Jugement en faveur d’un handicapé : Les laissés-pour-compte de la société24/11/20002000Journal/medias/journalnumero/images/2000/11/une-1689.gif.445x577_q85_box-0%2C13%2C166%2C228_crop_detail.jpg

Leur société

Jugement en faveur d’un handicapé : Les laissés-pour-compte de la société

La presse a largement commenté un arrêt de la Cour de cassation reconnaissant le droit d'un enfant, né très gravement handicapé à la suite d'une erreur de diagnostic, à réclamer une indemnisation. Le tribunal s'est appuyé sur le fait que des examens pratiqués sur la mère durant sa grossesse n'avaient pas décelé la rubéole, une maladie dont les risques de malformation pour le foetus sont connus. Cette erreur n'avait donc pas permis à la mère d'interrompre à temps sa grossesse.

Cet arrêt a provoqué de nombreuses réactions, notamment dans les milieux médicaux. Des médecins ont estimé que ce jugement ouvrait la porte à "toute une série de procès contre l'Etat ou le corps médical". D'autres estiment que "ce jugement expose désormais les parents ayant donné naissance à un enfant handicapé au risque de se voir éventuellement traîner devant les tribunaux par leur propre enfant".

Il y a une belle dose d'hypocrisie et de corporatisme dans ces prises de position, quand elles ne sont pas dictées par des considérations religieuses qui voudraient que les parents se résignent à donner naissance à un enfant, même s'ils le savent atteint de graves malformations.

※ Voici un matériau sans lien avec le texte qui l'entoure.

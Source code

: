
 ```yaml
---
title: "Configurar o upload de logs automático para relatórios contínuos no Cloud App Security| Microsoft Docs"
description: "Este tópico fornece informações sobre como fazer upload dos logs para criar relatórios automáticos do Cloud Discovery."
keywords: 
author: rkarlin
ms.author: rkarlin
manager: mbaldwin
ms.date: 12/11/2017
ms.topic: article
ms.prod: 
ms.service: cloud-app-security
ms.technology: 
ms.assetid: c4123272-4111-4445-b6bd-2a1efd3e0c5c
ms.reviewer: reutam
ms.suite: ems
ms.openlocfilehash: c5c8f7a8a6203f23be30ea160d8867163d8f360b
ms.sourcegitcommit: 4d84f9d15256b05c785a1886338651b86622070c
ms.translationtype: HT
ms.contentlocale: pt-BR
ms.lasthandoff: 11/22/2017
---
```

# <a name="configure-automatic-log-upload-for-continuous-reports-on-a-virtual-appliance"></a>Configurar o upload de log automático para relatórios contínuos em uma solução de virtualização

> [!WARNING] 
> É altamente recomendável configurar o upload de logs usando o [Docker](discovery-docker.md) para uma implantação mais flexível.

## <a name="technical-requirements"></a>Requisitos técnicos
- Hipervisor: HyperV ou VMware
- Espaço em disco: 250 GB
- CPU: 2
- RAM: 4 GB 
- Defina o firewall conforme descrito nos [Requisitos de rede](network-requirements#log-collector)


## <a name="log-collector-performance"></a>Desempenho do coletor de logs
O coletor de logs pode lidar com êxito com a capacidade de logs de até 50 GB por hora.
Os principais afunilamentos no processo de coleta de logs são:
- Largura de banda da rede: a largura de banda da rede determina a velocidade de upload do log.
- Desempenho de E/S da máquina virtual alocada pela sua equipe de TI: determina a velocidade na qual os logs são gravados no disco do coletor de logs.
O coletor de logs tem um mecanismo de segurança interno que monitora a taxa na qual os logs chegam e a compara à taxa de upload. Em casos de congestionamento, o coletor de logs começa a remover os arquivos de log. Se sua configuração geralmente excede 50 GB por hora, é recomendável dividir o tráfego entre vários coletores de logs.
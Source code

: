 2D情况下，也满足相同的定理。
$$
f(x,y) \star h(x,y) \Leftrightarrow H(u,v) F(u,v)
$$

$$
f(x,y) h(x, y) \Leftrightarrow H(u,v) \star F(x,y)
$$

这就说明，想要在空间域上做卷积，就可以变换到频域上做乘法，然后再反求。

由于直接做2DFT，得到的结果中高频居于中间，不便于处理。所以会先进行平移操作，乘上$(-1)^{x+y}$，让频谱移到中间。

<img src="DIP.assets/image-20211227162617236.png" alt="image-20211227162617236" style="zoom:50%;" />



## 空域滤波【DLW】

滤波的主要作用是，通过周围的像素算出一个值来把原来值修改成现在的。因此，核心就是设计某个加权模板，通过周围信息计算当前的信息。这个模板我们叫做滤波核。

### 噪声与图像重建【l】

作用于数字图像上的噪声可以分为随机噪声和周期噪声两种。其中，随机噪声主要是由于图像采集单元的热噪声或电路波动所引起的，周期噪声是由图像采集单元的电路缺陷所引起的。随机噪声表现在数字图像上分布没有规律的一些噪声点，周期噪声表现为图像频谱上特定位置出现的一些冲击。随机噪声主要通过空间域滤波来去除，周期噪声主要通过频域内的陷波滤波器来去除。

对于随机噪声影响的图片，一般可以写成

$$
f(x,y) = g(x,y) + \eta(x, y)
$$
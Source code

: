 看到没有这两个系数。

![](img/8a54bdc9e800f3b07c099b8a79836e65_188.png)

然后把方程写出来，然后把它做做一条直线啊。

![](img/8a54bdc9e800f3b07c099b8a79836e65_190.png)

Dans cette affaire, les juges ont à juste titre reconnu que l'enfant pouvait demander réparation du préjudice causé par la faute du médecin et du laboratoire chargés des examens. Comme l'a commenté l'un d'entre eux, cette indemnisation lui permettra "de vivre, au moins matériellement, dans des conditions plus conformes à la dignité humaine, sans être abandonné aux aléas d'aides familiales, privées ou publiques".

Car c'est bien là le véritable problème : à défaut d'une réelle prise en charge - financière, matérielle et morale - par l'Etat, les handicapés doivent le plus souvent se débrouiller par eux-mêmes pour survivre. Avec, pour beaucoup de parents, l'angoisse de savoir que leur enfant sera livré à lui-même lorsqu'ils ne seront plus là pour subvenir à ses besoins.

S'il y a un scandale, c'est bien plus en cela qu'il réside, dans le fait qu'au nom de la collectivité l'Etat n'assure pas la prise en charge des personnes les plus dépendantes et les plus vulnérables. Cela est vrai d'ailleurs pour les handicapés de naissance comme pour les accidentés de la vie, mais aussi pour les personnes âgées.

Le fait que cette société, qui ne manque pas une occasion d'étaler ses richesses, n'ait pas plus d'égards pour ses membres les plus faibles et les moins intégrables au regard de ses critères de productivité, suffit à condamner.